■ **Information supplied**:

__________________________________________________

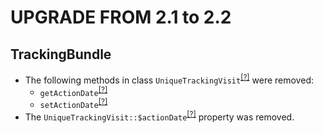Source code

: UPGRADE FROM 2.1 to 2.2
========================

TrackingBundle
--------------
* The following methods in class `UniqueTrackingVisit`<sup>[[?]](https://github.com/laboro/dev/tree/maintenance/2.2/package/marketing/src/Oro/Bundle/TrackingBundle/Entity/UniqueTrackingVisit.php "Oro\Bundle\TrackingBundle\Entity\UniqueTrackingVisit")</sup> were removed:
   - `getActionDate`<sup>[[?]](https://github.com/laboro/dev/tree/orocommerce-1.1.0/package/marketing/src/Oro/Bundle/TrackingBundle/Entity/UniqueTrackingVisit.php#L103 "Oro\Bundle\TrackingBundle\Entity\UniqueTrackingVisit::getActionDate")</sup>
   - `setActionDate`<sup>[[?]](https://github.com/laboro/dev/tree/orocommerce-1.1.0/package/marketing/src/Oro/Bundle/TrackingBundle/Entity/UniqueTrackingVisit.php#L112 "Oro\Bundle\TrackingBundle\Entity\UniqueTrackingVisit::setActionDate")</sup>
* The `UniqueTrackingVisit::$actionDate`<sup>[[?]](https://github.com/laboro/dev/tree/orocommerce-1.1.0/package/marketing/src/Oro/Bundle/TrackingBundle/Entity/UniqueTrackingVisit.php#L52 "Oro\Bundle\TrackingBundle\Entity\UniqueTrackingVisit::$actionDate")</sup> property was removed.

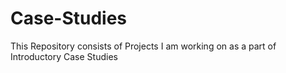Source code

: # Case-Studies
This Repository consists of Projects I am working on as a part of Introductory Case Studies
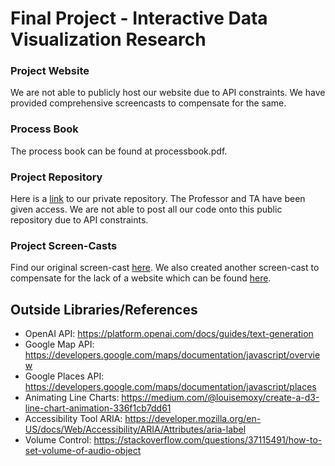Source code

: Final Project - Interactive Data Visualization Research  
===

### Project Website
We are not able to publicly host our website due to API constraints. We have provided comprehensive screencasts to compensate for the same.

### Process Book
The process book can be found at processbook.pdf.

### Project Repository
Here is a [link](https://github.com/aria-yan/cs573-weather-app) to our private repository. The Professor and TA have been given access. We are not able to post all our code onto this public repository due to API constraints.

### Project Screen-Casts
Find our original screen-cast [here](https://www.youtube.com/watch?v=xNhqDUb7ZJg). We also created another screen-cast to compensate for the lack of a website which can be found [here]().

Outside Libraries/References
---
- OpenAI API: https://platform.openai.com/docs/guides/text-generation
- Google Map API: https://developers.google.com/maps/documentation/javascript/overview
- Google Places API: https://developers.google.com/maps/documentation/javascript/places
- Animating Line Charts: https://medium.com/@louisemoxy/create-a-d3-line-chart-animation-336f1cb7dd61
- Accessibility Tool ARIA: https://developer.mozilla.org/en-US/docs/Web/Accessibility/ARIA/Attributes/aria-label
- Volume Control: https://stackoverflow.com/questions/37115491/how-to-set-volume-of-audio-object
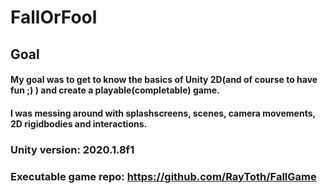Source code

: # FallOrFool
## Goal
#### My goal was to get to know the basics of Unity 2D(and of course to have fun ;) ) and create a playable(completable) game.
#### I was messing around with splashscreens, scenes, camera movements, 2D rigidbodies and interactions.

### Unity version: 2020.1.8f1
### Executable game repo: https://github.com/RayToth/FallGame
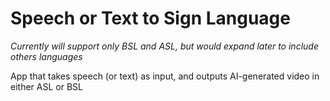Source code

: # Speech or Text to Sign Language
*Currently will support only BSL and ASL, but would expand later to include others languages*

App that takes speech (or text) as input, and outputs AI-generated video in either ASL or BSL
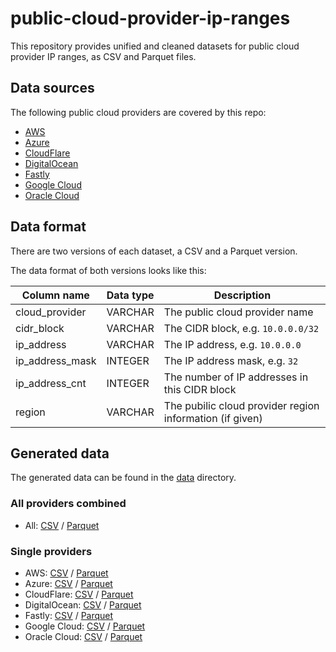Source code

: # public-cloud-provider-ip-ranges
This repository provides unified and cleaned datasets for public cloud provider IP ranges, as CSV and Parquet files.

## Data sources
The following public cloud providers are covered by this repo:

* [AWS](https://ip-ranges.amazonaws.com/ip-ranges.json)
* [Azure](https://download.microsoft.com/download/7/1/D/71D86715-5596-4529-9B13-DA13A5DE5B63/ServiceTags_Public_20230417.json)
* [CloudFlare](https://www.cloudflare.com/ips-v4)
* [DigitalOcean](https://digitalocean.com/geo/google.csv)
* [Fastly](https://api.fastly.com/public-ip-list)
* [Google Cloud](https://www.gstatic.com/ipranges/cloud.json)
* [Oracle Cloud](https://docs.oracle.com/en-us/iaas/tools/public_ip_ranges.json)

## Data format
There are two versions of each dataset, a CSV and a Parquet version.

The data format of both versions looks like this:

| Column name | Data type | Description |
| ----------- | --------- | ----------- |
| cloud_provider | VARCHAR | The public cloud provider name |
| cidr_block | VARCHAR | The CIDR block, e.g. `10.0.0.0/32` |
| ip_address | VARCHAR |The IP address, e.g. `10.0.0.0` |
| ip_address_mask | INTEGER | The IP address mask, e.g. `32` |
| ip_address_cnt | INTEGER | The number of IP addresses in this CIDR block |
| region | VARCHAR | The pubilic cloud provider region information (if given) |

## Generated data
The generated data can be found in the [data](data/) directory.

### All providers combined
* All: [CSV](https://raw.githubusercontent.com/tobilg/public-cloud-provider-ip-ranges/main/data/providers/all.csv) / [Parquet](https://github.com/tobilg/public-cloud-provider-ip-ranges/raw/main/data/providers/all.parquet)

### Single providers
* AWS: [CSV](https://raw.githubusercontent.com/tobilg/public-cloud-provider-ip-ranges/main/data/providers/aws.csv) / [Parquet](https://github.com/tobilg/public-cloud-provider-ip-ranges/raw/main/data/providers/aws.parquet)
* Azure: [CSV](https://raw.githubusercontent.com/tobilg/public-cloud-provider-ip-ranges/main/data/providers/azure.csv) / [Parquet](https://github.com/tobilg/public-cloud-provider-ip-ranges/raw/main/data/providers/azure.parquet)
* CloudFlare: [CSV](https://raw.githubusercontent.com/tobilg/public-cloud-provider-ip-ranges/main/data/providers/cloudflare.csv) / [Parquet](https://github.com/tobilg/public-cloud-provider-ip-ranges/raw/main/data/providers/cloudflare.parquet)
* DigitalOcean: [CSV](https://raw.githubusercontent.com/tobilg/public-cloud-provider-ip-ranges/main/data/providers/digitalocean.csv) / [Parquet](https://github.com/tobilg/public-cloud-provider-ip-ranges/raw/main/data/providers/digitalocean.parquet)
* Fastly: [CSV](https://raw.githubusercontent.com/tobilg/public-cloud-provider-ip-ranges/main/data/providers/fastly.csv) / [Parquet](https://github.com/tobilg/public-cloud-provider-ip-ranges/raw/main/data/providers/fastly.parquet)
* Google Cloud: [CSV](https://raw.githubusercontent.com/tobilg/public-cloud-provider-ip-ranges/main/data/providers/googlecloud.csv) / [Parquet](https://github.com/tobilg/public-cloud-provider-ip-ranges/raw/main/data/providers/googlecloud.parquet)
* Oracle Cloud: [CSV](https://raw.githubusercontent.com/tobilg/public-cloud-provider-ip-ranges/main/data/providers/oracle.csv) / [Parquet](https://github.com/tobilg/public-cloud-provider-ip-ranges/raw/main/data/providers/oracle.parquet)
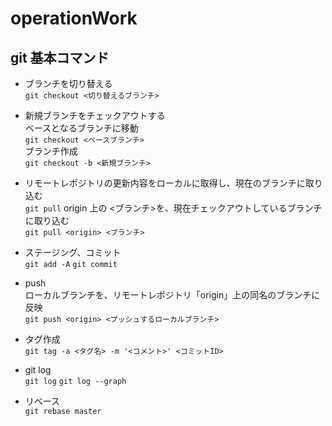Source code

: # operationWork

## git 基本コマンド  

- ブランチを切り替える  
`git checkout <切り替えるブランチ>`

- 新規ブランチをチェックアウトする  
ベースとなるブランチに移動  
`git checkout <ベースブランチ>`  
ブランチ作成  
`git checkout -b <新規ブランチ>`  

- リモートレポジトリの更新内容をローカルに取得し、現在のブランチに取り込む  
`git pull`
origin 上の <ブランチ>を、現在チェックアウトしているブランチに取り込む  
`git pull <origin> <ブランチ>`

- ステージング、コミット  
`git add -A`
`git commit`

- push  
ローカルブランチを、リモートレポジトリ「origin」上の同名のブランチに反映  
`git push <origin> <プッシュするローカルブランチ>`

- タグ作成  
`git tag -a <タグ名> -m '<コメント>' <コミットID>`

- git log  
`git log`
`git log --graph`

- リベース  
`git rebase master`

__________________________________________________

■ **Work order**:
Text only, pictures out: give every record again as written.

■ **Your solution**:
Source code

: UPGRADE FROM 2.1 to 2.2
========================

TrackingBundle
--------------
* The following methods in class `UniqueTrackingVisit`<sup>[[?]](https://github.com/laboro/dev/tree/maintenance/2.2/package/marketing/src/Oro/Bundle/TrackingBundle/Entity/UniqueTrackingVisit.php "Oro\Bundle\TrackingBundle\Entity\UniqueTrackingVisit")</sup> were removed:
   - `getActionDate`<sup>[[?]](https://github.com/laboro/dev/tree/orocommerce-1.1.0/package/marketing/src/Oro/Bundle/TrackingBundle/Entity/UniqueTrackingVisit.php#L103 "Oro\Bundle\TrackingBundle\Entity\UniqueTrackingVisit::getActionDate")</sup>
   - `setActionDate`<sup>[[?]](https://github.com/laboro/dev/tree/orocommerce-1.1.0/package/marketing/src/Oro/Bundle/TrackingBundle/Entity/UniqueTrackingVisit.php#L112 "Oro\Bundle\TrackingBundle\Entity\UniqueTrackingVisit::setActionDate")</sup>
* The `UniqueTrackingVisit::$actionDate`<sup>[[?]](https://github.com/laboro/dev/tree/orocommerce-1.1.0/package/marketing/src/Oro/Bundle/TrackingBundle/Entity/UniqueTrackingVisit.php#L52 "Oro\Bundle\TrackingBundle\Entity\UniqueTrackingVisit::$actionDate")</sup> property was removed.

Source code

: # Case-Studies
This Repository consists of Projects I am working on as a part of Introductory Case Studies
Source code

: Final Project - Interactive Data Visualization Research  
===

### Project Website
We are not able to publicly host our website due to API constraints. We have provided comprehensive screencasts to compensate for the same.

### Process Book
The process book can be found at processbook.pdf.

### Project Repository
Here is a [link](https://github.com/aria-yan/cs573-weather-app) to our private repository. The Professor and TA have been given access. We are not able to post all our code onto this public repository due to API constraints.

### Project Screen-Casts
Find our original screen-cast [here](https://www.youtube.com/watch?v=xNhqDUb7ZJg). We also created another screen-cast to compensate for the lack of a website which can be found [here]().

Outside Libraries/References
---
- OpenAI API: https://platform.openai.com/docs/guides/text-generation
- Google Map API: https://developers.google.com/maps/documentation/javascript/overview
- Google Places API: https://developers.google.com/maps/documentation/javascript/places
- Animating Line Charts: https://medium.com/@louisemoxy/create-a-d3-line-chart-animation-336f1cb7dd61
- Accessibility Tool ARIA: https://developer.mozilla.org/en-US/docs/Web/Accessibility/ARIA/Attributes/aria-label
- Volume Control: https://stackoverflow.com/questions/37115491/how-to-set-volume-of-audio-object
Source code

: # FallOrFool
## Goal
#### My goal was to get to know the basics of Unity 2D(and of course to have fun ;) ) and create a playable(completable) game.
#### I was messing around with splashscreens, scenes, camera movements, 2D rigidbodies and interactions.

### Unity version: 2020.1.8f1
### Executable game repo: https://github.com/RayToth/FallGame
Source code

: # Speech or Text to Sign Language
*Currently will support only BSL and ASL, but would expand later to include others languages*

App that takes speech (or text) as input, and outputs AI-generated video in either ASL or BSL
Source code

: # public-cloud-provider-ip-ranges
This repository provides unified and cleaned datasets for public cloud provider IP ranges, as CSV and Parquet files.

## Data sources
The following public cloud providers are covered by this repo:

* [AWS](https://ip-ranges.amazonaws.com/ip-ranges.json)
* [Azure](https://download.microsoft.com/download/7/1/D/71D86715-5596-4529-9B13-DA13A5DE5B63/ServiceTags_Public_20230417.json)
* [CloudFlare](https://www.cloudflare.com/ips-v4)
* [DigitalOcean](https://digitalocean.com/geo/google.csv)
* [Fastly](https://api.fastly.com/public-ip-list)
* [Google Cloud](https://www.gstatic.com/ipranges/cloud.json)
* [Oracle Cloud](https://docs.oracle.com/en-us/iaas/tools/public_ip_ranges.json)

## Data format
There are two versions of each dataset, a CSV and a Parquet version.

The data format of both versions looks like this:

| Column name | Data type | Description |
| ----------- | --------- | ----------- |
| cloud_provider | VARCHAR | The public cloud provider name |
| cidr_block | VARCHAR | The CIDR block, e.g. `10.0.0.0/32` |
| ip_address | VARCHAR |The IP address, e.g. `10.0.0.0` |
| ip_address_mask | INTEGER | The IP address mask, e.g. `32` |
| ip_address_cnt | INTEGER | The number of IP addresses in this CIDR block |
| region | VARCHAR | The pubilic cloud provider region information (if given) |

## Generated data
The generated data can be found in the [data](data/) directory.

### All providers combined
* All: [CSV](https://raw.githubusercontent.com/tobilg/public-cloud-provider-ip-ranges/main/data/providers/all.csv) / [Parquet](https://github.com/tobilg/public-cloud-provider-ip-ranges/raw/main/data/providers/all.parquet)

### Single providers
* AWS: [CSV](https://raw.githubusercontent.com/tobilg/public-cloud-provider-ip-ranges/main/data/providers/aws.csv) / [Parquet](https://github.com/tobilg/public-cloud-provider-ip-ranges/raw/main/data/providers/aws.parquet)
* Azure: [CSV](https://raw.githubusercontent.com/tobilg/public-cloud-provider-ip-ranges/main/data/providers/azure.csv) / [Parquet](https://github.com/tobilg/public-cloud-provider-ip-ranges/raw/main/data/providers/azure.parquet)
* CloudFlare: [CSV](https://raw.githubusercontent.com/tobilg/public-cloud-provider-ip-ranges/main/data/providers/cloudflare.csv) / [Parquet](https://github.com/tobilg/public-cloud-provider-ip-ranges/raw/main/data/providers/cloudflare.parquet)
* DigitalOcean: [CSV](https://raw.githubusercontent.com/tobilg/public-cloud-provider-ip-ranges/main/data/providers/digitalocean.csv) / [Parquet](https://github.com/tobilg/public-cloud-provider-ip-ranges/raw/main/data/providers/digitalocean.parquet)
* Fastly: [CSV](https://raw.githubusercontent.com/tobilg/public-cloud-provider-ip-ranges/main/data/providers/fastly.csv) / [Parquet](https://github.com/tobilg/public-cloud-provider-ip-ranges/raw/main/data/providers/fastly.parquet)
* Google Cloud: [CSV](https://raw.githubusercontent.com/tobilg/public-cloud-provider-ip-ranges/main/data/providers/googlecloud.csv) / [Parquet](https://github.com/tobilg/public-cloud-provider-ip-ranges/raw/main/data/providers/googlecloud.parquet)
* Oracle Cloud: [CSV](https://raw.githubusercontent.com/tobilg/public-cloud-provider-ip-ranges/main/data/providers/oracle.csv) / [Parquet](https://github.com/tobilg/public-cloud-provider-ip-ranges/raw/main/data/providers/oracle.parquet)
Source code

: # operationWork

## git 基本コマンド  

- ブランチを切り替える  
`git checkout <切り替えるブランチ>`

- 新規ブランチをチェックアウトする  
ベースとなるブランチに移動  
`git checkout <ベースブランチ>`  
ブランチ作成  
`git checkout -b <新規ブランチ>`  

- リモートレポジトリの更新内容をローカルに取得し、現在のブランチに取り込む  
`git pull`
origin 上の <ブランチ>を、現在チェックアウトしているブランチに取り込む  
`git pull <origin> <ブランチ>`

- ステージング、コミット  
`git add -A`
`git commit`

- push  
ローカルブランチを、リモートレポジトリ「origin」上の同名のブランチに反映  
`git push <origin> <プッシュするローカルブランチ>`

- タグ作成  
`git tag -a <タグ名> -m '<コメント>' <コミットID>`

- git log  
`git log`
`git log --graph`

- リベース  
`git rebase master`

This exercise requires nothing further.